Seeing what you want to see
Recently, I had a conversation with someone I know well. It seems that he intends to run for public office; he thinks that he can do a better job of "running" his town than the incumbent mayor. I applaud his aspirations - we need people with ambition in government, people who question the existing order of things.
But, at the same time, I felt disheartened by this person's revelation. You see, as an example of how poorly the current municipal government works, he brought up the situation at his local library.
The library, in an attempt to remain relevant and address the needs of it's constituents, commissioned a study of it's services and audience. The study, published on the library website, sets directions for the library to the year 2016, and includes the statement that they will cultivate a "hacker ethic". The study elaborates by saying that the library will
Enable residents to become comfortable with the tools that allow them to create, collaborate, innovate, and persue their personal and professional objectives.
My informant tells me that his stand is that the library actively incites people to mistrust government, because (according to him) that's what the hacker ethic states.
And here's the nub of the problem. Nowhere on the library website is "hacker ethic" defined. A search of the internet pulls up many definitions of a "hacker ethic", most of which are derived from Chapter 2 of journalist Steven Levy's seminal book "Hackers".
In that book, Steven Levy says that, in the '50s and '60s, a group of computer experts (the "hackers" of the book) established a behaviour that included a mistrust of authority.

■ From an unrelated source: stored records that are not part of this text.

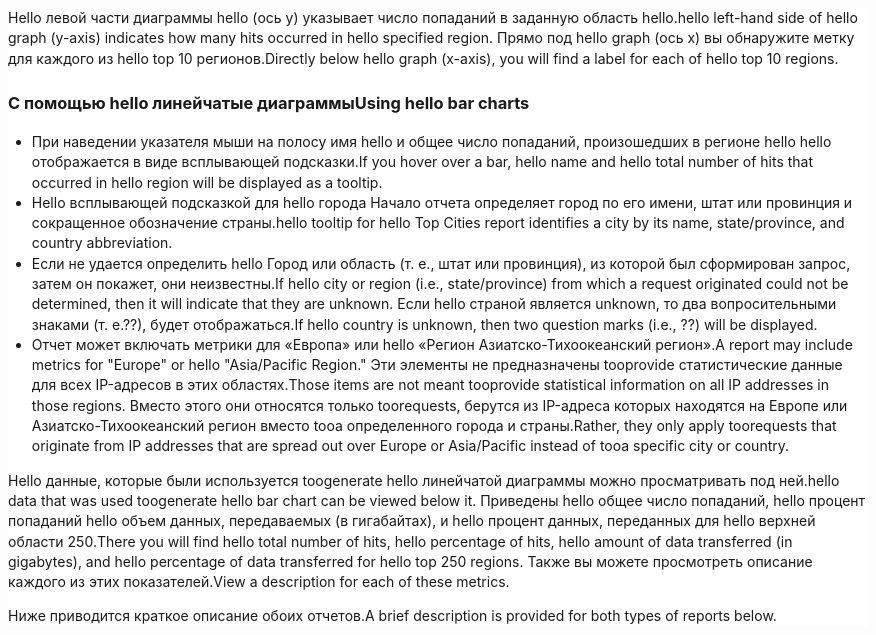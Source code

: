 <span data-ttu-id="7ca56-150">Hello левой части диаграммы hello (ось y) указывает число попаданий в заданную область hello.</span><span class="sxs-lookup"><span data-stu-id="7ca56-150">hello left-hand side of hello graph (y-axis) indicates how many hits occurred in hello specified region.</span></span> <span data-ttu-id="7ca56-151">Прямо под hello graph (ось x) вы обнаружите метку для каждого из hello top 10 регионов.</span><span class="sxs-lookup"><span data-stu-id="7ca56-151">Directly below hello graph (x-axis), you will find a label for each of hello top 10 regions.</span></span>

### <a name="using-hello-bar-charts"></a><span data-ttu-id="7ca56-152">С помощью hello линейчатые диаграммы</span><span class="sxs-lookup"><span data-stu-id="7ca56-152">Using hello bar charts</span></span>
* <span data-ttu-id="7ca56-153">При наведении указателя мыши на полосу имя hello и общее число попаданий, произошедших в регионе hello hello отображается в виде всплывающей подсказки.</span><span class="sxs-lookup"><span data-stu-id="7ca56-153">If you hover over a bar, hello name and hello total number of hits that occurred in hello region will be displayed as a tooltip.</span></span>
* <span data-ttu-id="7ca56-154">Hello всплывающей подсказкой для hello города Начало отчета определяет город по его имени, штат или провинция и сокращенное обозначение страны.</span><span class="sxs-lookup"><span data-stu-id="7ca56-154">hello tooltip for hello Top Cities report identifies a city by its name, state/province, and country abbreviation.</span></span>
* <span data-ttu-id="7ca56-155">Если не удается определить hello Город или область (т. е., штат или провинция), из которой был сформирован запрос, затем он покажет, они неизвестны.</span><span class="sxs-lookup"><span data-stu-id="7ca56-155">If hello city or region (i.e., state/province) from which a request originated could not be determined, then it will indicate that they are unknown.</span></span> <span data-ttu-id="7ca56-156">Если hello страной является unknown, то два вопросительными знаками (т. е.??), будет отображаться.</span><span class="sxs-lookup"><span data-stu-id="7ca56-156">If hello country is unknown, then two question marks (i.e., ??) will be displayed.</span></span>
* <span data-ttu-id="7ca56-157">Отчет может включать метрики для «Европа» или hello «Регион Азиатско-Тихоокеанский регион».</span><span class="sxs-lookup"><span data-stu-id="7ca56-157">A report may include metrics for "Europe" or hello "Asia/Pacific Region."</span></span> <span data-ttu-id="7ca56-158">Эти элементы не предназначены tooprovide статистические данные для всех IP-адресов в этих областях.</span><span class="sxs-lookup"><span data-stu-id="7ca56-158">Those items are not meant tooprovide statistical information on all IP addresses in those regions.</span></span> <span data-ttu-id="7ca56-159">Вместо этого они относятся только toorequests, берутся из IP-адреса которых находятся на Европе или Азиатско-Тихоокеанский регион вместо tooa определенного города и страны.</span><span class="sxs-lookup"><span data-stu-id="7ca56-159">Rather, they only apply toorequests that originate from IP addresses that are spread out over Europe or Asia/Pacific instead of tooa specific city or country.</span></span>

<span data-ttu-id="7ca56-160">Hello данные, которые были используется toogenerate hello линейчатой диаграммы можно просматривать под ней.</span><span class="sxs-lookup"><span data-stu-id="7ca56-160">hello data that was used toogenerate hello bar chart can be viewed below it.</span></span> <span data-ttu-id="7ca56-161">Приведены hello общее число попаданий, hello процент попаданий hello объем данных, передаваемых (в гигабайтах), и hello процент данных, переданных для hello верхней области 250.</span><span class="sxs-lookup"><span data-stu-id="7ca56-161">There you will find hello total number of hits, hello percentage of hits, hello amount of data transferred (in gigabytes), and hello percentage of data transferred for hello top 250 regions.</span></span> <span data-ttu-id="7ca56-162">Также вы можете просмотреть описание каждого из этих показателей.</span><span class="sxs-lookup"><span data-stu-id="7ca56-162">View a description for each of these metrics.</span></span>

<span data-ttu-id="7ca56-163">Ниже приводится краткое описание обоих отчетов.</span><span class="sxs-lookup"><span data-stu-id="7ca56-163">A brief description is provided for both types of reports below.</span></span>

That mistrust they incorporated into their behaviour as "hackers" (at the time, the word "hacker" meant a "computer expert, master of his craft", and not "malicious computer vandal"). In fact, Levy elaborates on this mistrust of authority:
The best way to promote this free exchange of information is to have an open system, something which presents no boundaries between the hacker and a piece of information or an item of equipment that he needs in his quest for knowledge, improvement, and time on-line. The last thing you need is a bureaucracy.
Now, somehow, my informant translated this need for access to information into the fantasy that the library actively promotes mistrust of the government. And that's what he bases part of his platform on.
I really have only two things to say to that.
First, by questioning the library's experts and challenging the current mayor, my informant exhibits the same behaviour as he publicly abhors. He is very guilty in his words and deeds that mistrust authority, in this case, the experts and authorities who determined and instituted the library policy that he so publicly decries. And he is as guilty in his activities that mistrust government, by questioning and challenging the mayor.
Second, by deliberately misconstruing and misrepresenting "mistrust authority" as "mistrust the government", he has twisted a simple, common, beneficial action (which we all do, from scientist to politician to voter, when we question "why" of those in power, rather than just accept "because I say so" as an answer) into the much more volatile, emotional, and antisocial action. I believe that he did this, not because of ignorance, but because he can get elected if he incites people with a "See, the library board tells you that your duly elected government is not to be trusted. They are trying to overthow your vote with their subversion."
In other words, my informant, rather than being a concerned citizen fighting for his rights, is just another politician, manufacturing fictions and half-truths to support his own ends.
If I were one of the voters in his constituency, I would not only not vote for him, I would actively promote against him. Because, I won't put someone into an authority position if I know that the person is not worthy of that authority. And, by twisting things to suit his agenda, my informant has proved to me that he is not worthy of the authority he seeks.